Arnold Dyx war über 50 Jahre lang Bürgerschütze und in der
Zwischenkriegszeit Präsident der BSG. 1939 ernannten ihn die
Bürgerschützen zum Ehrenpräsidenten.
In der Ratsvertretung hatte sein Wort Gewicht. „Arnold Dyx war eine
Persönlichkeit, die aus einer anderen Welt herüberzuleuchten schien, aus
einer Welt fester Werte und Ordnungen in die unsere, die so zerstört und
zerrüttet ist“, heißt es im Nachruf der Stadt. Und die
Devotionalienfabrik Dyx, 1903 von Arnold und seinem Bruder Heinrich Dyx
gegründet, spricht von einem „Chef mit gütigem Herzen, voll Verständnis
für die Lage eines jeden und getragen von hohem Verantwortungsgefühl für
die ganze Betriebsgemeinschaft“.
Im Nachruf der
Zentrumspartei heißt es: „Mit Arnold Dyx ging der Nestor
der Zentrumspartei des Kreises Geldern in die Ewigkeit. Sein ganzes
Leben trug den Stempel einer christlichen Grundhaltung, und seine Arbeit
schöpfte aus dem Glauben an ein Ziel im Ewigen.“
Als Nachfolger von Arnold Dyx wird Josef Aengenheyster, wie Dyx
Bürgerschütze, zum Präsidenten der
Geselligen Vereine Kevelaer gewählt.
Am 25. Januar befassen sich die Stadtvertreter mit einem ungewöhnlichen
Projekt. Die Westfilm-Gesellschaft soll einen Kevelaer-Film mit dem
Titel „Stadt des Trostes“ drehen. Die Verhandlungen sind abgeschlossen,
die Politiker segnen das Projekt ab.
Gegen den Protest des Schulleiters stimmen die Ratsmitglieder der
Einrichtung einer „Jugendherberge für Mädchen“ im Gebäude der
Antonius-Schule zu. Zwar sei das nur eine Notlösung, aber für eine
solche Einrichtung gebe es Bedarf.
In derselben Sitzung wird ein schulpolitischer Meilenstein gesetzt: Die
Stadt plant einen Neubau für die Höhere Schule und hat sich dafür ein
Grundstück auf dem Gelände der ehemaligen Gärtnerei Rogmans zwischen
Gelderner und Römerstraße gesichert. Hier wird das neue
Gymnasium
entstehen (heute als Begegnungsstätte genutzt). Es wird später ins
Schulzentrum auf der Hüls umziehen - wie auch die Hauptschule -, wo
heute ein Lehrer unterrichtet, der zum Zeitpunkt dieser schulpolitischen
Beschlüsse vier Tage alt ist.
Karl Timmermann, am 21. Januar in
Marienbaum zur Welt gekommen, wird als Sänger und Komponist ein eigenes
Kapitel der Kevelaerer Stadtgeschichte schreiben.
Februar 1952
Zu Beginn des Februars 1952 befinden sich immer noch sechs Männer aus
Kevelaer und einer aus Twisteden in Kriegsgefangenschaft. Über 300
ehemalige Soldaten aus dem heutigen Stadtgebiet gelten als vermisst -
259 allein aus Kevelaer. Auch über 30 Zivilpersonen sind verschollen.

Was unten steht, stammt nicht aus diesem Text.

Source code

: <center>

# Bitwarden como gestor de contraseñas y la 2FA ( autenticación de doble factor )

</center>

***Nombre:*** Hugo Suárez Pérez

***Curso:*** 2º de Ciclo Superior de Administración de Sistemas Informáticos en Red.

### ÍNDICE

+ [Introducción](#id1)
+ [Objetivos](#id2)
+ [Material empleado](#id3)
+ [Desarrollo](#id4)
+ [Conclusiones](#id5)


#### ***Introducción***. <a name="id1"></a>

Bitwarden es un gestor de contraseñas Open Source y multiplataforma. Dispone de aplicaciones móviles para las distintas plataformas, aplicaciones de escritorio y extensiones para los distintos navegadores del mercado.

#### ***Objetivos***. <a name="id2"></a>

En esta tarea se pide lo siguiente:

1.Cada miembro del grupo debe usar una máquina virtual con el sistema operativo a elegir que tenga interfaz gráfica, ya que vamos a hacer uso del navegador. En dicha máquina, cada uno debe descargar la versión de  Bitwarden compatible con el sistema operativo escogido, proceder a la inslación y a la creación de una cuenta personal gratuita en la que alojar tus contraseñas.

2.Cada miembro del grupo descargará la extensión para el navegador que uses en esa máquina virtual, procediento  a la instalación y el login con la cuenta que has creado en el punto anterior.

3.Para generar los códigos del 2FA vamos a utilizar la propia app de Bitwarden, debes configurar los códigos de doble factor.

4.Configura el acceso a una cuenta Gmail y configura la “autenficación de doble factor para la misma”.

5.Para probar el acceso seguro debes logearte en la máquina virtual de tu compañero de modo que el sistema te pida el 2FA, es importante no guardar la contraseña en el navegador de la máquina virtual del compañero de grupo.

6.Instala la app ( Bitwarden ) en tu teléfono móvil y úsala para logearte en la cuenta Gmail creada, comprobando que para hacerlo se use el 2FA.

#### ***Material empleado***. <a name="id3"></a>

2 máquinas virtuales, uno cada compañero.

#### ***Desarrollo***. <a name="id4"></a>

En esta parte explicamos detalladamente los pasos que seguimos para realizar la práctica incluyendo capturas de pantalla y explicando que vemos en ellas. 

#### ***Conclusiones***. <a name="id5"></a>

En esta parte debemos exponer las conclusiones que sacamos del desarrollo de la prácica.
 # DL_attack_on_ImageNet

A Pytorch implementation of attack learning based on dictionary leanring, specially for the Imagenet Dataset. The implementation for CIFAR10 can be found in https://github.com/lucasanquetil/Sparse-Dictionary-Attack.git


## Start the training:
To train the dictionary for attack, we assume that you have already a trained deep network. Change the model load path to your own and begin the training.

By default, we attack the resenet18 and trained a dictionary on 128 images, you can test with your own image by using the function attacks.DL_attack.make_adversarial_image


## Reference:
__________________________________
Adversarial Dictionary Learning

Von ihnen fehlt jede Spur.
Die Entnazifizierung gilt als abgeschlossen. Mit dem „Gesetz zum
Abschluß der Entnazifizierung im Lande NW“ endet am 12. Februar dieser
erste Teil der Aufarbeitung der Folgen des Nazi-Regimes. Für die
Aufarbeitung in den Köpfen gibt es keinen Schlussstrich. Sie bleibt eine
nie abzuschließende Aufgabe für die nachfolgenden Generationen.
Am 22. Februar erfahren die Ratsmitglieder, dass die Enteignung der
Grundstücke an der Annastraße, die die Stadt zwingend für den Bau eines
Schulhofs der Antoniusschule am Marktplatz braucht, vollzogen ist.
In der Sitzung wird auch der Ausbau der Kanalisation auf den Weg
gebracht. Das Leitungsnetz für Abwasser beschränkt sich bisher auf den
Ortskern. Nun sollen - in einem ersten Bauabschnitt - Hubertus-,
Windmühlen-, Bach-, Brunnen-, Mittel- und ein Teil der Wember Straße ans
städtische Kanalnetz angeschlossen werden. Die Kosten sind immens:
250.000 DM sind für den ersten Bauabschnitt aufzubringen.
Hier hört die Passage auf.